Forget Many, Forget Right: Scalable and Precise Concept Unlearning in Diffusion Models
This addresses copyright and misuse concerns in AI-generated content by enabling scalable and precise unlearning, though it is incremental as it builds on existing unlearning research.
The paper tackles the problem of multi-concept unlearning in text-to-image diffusion models, which is challenging due to conflicting updates and collateral damage, by proposing ScaPre, a framework that removes target concepts effectively while maintaining generation quality, forgetting up to 5 times more concepts than baselines.

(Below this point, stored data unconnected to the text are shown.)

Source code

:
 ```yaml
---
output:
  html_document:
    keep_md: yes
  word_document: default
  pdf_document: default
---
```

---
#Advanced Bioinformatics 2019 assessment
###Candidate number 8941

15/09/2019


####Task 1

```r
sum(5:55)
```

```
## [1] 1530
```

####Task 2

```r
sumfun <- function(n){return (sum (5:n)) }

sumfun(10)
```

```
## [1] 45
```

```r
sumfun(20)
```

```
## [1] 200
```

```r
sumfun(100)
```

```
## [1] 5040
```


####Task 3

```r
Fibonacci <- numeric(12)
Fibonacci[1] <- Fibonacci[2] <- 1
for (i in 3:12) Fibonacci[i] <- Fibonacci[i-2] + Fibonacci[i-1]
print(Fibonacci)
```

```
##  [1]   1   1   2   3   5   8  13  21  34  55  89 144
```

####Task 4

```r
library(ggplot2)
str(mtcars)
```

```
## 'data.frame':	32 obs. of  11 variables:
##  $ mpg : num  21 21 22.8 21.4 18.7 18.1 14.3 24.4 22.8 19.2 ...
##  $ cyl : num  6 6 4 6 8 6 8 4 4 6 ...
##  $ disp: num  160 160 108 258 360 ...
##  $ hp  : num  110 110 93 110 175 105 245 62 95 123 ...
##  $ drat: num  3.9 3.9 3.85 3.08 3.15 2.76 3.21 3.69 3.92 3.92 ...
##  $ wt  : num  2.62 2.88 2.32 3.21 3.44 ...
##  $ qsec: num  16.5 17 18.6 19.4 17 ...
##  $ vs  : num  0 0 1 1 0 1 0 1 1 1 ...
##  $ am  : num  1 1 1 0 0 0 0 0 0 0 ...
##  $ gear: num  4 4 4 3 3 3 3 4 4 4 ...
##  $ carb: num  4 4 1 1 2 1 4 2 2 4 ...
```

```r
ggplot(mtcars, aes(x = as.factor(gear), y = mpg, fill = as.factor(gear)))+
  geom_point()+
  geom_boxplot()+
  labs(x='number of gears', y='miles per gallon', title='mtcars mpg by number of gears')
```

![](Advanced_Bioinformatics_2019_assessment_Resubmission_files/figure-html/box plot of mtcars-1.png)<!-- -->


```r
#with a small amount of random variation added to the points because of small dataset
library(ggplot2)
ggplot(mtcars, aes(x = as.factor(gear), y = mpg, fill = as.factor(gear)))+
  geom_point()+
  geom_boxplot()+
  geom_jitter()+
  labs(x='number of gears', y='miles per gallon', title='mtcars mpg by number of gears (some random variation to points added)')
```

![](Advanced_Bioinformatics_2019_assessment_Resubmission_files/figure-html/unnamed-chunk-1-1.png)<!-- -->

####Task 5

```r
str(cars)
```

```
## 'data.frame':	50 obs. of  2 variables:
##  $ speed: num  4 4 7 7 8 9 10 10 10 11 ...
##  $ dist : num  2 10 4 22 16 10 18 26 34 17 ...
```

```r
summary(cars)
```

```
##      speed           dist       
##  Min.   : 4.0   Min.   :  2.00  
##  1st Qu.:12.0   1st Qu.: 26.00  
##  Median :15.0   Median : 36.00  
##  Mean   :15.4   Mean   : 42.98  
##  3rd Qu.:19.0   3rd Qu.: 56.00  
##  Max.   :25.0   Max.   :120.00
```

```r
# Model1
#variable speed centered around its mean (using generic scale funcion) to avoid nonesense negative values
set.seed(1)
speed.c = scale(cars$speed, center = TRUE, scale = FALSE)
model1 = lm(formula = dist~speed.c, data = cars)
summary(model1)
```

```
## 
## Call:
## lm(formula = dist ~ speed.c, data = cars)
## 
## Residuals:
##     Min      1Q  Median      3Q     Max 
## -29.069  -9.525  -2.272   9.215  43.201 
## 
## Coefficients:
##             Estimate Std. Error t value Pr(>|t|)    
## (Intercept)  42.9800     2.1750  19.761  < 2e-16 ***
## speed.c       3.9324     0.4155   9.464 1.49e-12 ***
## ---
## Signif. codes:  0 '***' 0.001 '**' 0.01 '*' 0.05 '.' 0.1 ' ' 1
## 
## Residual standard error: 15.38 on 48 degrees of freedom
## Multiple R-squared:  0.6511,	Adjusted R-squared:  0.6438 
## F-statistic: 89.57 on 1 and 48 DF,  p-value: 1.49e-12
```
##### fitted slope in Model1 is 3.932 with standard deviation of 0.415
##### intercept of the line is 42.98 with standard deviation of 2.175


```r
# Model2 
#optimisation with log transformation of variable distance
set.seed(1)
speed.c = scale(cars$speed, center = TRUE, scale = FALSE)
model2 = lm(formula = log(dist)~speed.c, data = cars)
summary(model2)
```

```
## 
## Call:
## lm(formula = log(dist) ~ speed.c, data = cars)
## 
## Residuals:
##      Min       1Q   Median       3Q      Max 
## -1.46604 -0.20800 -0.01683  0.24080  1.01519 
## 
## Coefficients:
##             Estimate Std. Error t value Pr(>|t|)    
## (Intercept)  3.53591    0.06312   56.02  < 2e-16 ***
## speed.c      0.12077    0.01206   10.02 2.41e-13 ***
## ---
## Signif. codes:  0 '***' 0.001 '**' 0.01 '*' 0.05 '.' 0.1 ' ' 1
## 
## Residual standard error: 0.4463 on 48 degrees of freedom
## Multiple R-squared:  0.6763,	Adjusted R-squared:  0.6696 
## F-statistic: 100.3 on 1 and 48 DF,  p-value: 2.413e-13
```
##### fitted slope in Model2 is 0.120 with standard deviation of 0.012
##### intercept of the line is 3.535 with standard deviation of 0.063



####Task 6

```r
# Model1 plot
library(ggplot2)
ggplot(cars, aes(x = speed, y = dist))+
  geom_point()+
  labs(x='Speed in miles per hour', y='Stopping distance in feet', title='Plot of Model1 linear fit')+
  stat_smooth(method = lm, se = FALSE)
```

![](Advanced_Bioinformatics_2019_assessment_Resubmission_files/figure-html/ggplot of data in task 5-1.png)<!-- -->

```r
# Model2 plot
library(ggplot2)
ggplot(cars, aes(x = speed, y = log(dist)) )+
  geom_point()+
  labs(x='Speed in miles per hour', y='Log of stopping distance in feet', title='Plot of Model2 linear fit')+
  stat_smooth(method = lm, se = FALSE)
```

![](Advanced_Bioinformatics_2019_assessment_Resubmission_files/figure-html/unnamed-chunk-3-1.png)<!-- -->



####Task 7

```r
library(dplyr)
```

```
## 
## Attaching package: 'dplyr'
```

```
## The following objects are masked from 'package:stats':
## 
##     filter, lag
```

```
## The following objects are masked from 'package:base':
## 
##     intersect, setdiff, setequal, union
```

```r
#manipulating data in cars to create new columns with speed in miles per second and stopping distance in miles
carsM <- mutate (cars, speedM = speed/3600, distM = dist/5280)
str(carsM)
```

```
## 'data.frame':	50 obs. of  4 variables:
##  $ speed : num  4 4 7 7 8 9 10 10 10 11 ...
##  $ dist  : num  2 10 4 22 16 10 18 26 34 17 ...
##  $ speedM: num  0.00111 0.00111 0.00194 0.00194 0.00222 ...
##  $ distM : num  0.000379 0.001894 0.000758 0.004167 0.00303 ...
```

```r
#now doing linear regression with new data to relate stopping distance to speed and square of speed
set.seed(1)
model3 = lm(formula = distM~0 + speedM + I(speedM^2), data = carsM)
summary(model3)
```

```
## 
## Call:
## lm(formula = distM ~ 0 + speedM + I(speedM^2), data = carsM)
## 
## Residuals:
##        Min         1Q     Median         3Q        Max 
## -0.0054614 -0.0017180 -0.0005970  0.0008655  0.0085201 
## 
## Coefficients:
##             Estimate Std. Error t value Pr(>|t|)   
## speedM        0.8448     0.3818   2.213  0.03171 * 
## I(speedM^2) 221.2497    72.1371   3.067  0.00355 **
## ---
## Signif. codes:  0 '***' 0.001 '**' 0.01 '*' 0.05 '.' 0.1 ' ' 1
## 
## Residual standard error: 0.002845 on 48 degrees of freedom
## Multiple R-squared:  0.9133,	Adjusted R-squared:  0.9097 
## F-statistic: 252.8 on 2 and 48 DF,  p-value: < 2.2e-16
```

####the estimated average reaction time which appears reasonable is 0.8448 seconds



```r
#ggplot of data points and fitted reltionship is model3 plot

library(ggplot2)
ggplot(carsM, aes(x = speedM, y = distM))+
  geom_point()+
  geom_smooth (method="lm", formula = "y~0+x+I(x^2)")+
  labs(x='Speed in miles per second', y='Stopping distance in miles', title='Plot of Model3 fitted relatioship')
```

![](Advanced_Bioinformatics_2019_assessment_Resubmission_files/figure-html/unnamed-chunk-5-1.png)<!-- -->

Text-to-image diffusion models have achieved remarkable progress, yet their use raises copyright and misuse concerns, prompting research into machine unlearning. However, extending multi-concept unlearning to large-scale scenarios remains difficult due to three challenges: (i) conflicting weight updates that hinder unlearning or degrade generation; (ii) imprecise mechanisms that cause collateral damage to similar content; and (iii) reliance on additional data or modules, creating scalability bottlenecks. To address these, we propose Scalable-Precise Concept Unlearning (ScaPre), a unified framework tailored for large-scale unlearning. ScaPre introduces a conflict-aware stable design, integrating spectral trace regularization and geometry alignment to stabilize optimization, suppress conflicts, and preserve global structure. Furthermore, an Informax Decoupler identifies concept-relevant parameters and adaptively reweights updates, strictly confining unlearning to the target subspace. ScaPre yields an efficient closed-form solution without requiring auxiliary data or sub-models. Comprehensive experiments on objects, styles, and explicit content demonstrate that ScaPre effectively removes target concepts while maintaining generation quality. It forgets up to $\times \mathbf{5}$ more concepts than the best baseline within acceptable quality limits, achieving state-of-the-art precision and efficiency for large-scale unlearning.